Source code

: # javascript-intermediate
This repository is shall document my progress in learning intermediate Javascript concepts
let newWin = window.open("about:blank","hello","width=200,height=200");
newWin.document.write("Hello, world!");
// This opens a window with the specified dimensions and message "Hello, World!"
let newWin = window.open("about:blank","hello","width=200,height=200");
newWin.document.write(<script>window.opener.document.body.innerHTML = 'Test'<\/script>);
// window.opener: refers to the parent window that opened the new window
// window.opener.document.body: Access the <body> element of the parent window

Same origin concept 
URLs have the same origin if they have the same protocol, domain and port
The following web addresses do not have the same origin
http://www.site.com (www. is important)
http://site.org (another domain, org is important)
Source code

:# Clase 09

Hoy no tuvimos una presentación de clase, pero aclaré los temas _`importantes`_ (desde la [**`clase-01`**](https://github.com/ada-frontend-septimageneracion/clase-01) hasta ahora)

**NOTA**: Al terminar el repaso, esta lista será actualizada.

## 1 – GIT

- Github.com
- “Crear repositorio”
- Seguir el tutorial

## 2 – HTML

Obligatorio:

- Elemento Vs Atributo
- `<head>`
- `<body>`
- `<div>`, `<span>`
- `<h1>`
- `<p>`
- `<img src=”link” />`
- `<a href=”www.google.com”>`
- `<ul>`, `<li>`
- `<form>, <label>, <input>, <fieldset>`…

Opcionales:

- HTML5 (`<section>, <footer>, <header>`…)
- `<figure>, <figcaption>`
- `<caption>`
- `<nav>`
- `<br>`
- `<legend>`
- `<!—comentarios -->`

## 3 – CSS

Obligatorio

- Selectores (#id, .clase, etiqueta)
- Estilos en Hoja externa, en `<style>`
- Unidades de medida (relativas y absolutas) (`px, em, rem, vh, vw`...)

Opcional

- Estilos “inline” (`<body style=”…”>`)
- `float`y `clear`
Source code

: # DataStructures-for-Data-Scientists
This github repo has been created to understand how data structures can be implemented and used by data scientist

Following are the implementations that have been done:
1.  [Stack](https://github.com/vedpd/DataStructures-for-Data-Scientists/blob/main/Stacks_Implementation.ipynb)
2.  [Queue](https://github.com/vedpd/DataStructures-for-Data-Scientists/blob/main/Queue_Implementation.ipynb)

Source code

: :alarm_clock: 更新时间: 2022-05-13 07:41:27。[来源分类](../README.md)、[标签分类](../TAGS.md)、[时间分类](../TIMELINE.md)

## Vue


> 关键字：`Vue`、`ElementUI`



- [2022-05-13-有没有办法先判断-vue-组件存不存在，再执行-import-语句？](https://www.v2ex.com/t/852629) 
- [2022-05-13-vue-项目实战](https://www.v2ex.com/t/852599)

What is being asked =
Using the material above, transcribe exactly the lines from the line with "Hoy no tuvimos" to the line with "- Selectores (#id, .clase, etiqueta)"; both count, and nothing else goes in.

Solution for this exercise =
Hoy no tuvimos una presentación de clase, pero aclaré los temas _`importantes`_ (desde la [**`clase-01`**](https://github.com/ada-frontend-septimageneracion/clase-01) hasta ahora)

**NOTA**: Al terminar el repaso, esta lista será actualizada.

## 1 – GIT

- Github.com
- “Crear repositorio”
- Seguir el tutorial

## 2 – HTML

Obligatorio:

- Elemento Vs Atributo
- `<head>`
- `<body>`
- `<div>`, `<span>`
- `<h1>`
- `<p>`
- `<img src=”link” />`
- `<a href=”www.google.com”>`
- `<ul>`, `<li>`
- `<form>, <label>, <input>, <fieldset>`…

Opcionales:

- HTML5 (`<section>, <footer>, <header>`…)
- `<figure>, <figcaption>`
- `<caption>`
- `<nav>`
- `<br>`
- `<legend>`
- `<!—comentarios -->`

## 3 – CSS

Obligatorio

- Selectores (#id, .clase, etiqueta)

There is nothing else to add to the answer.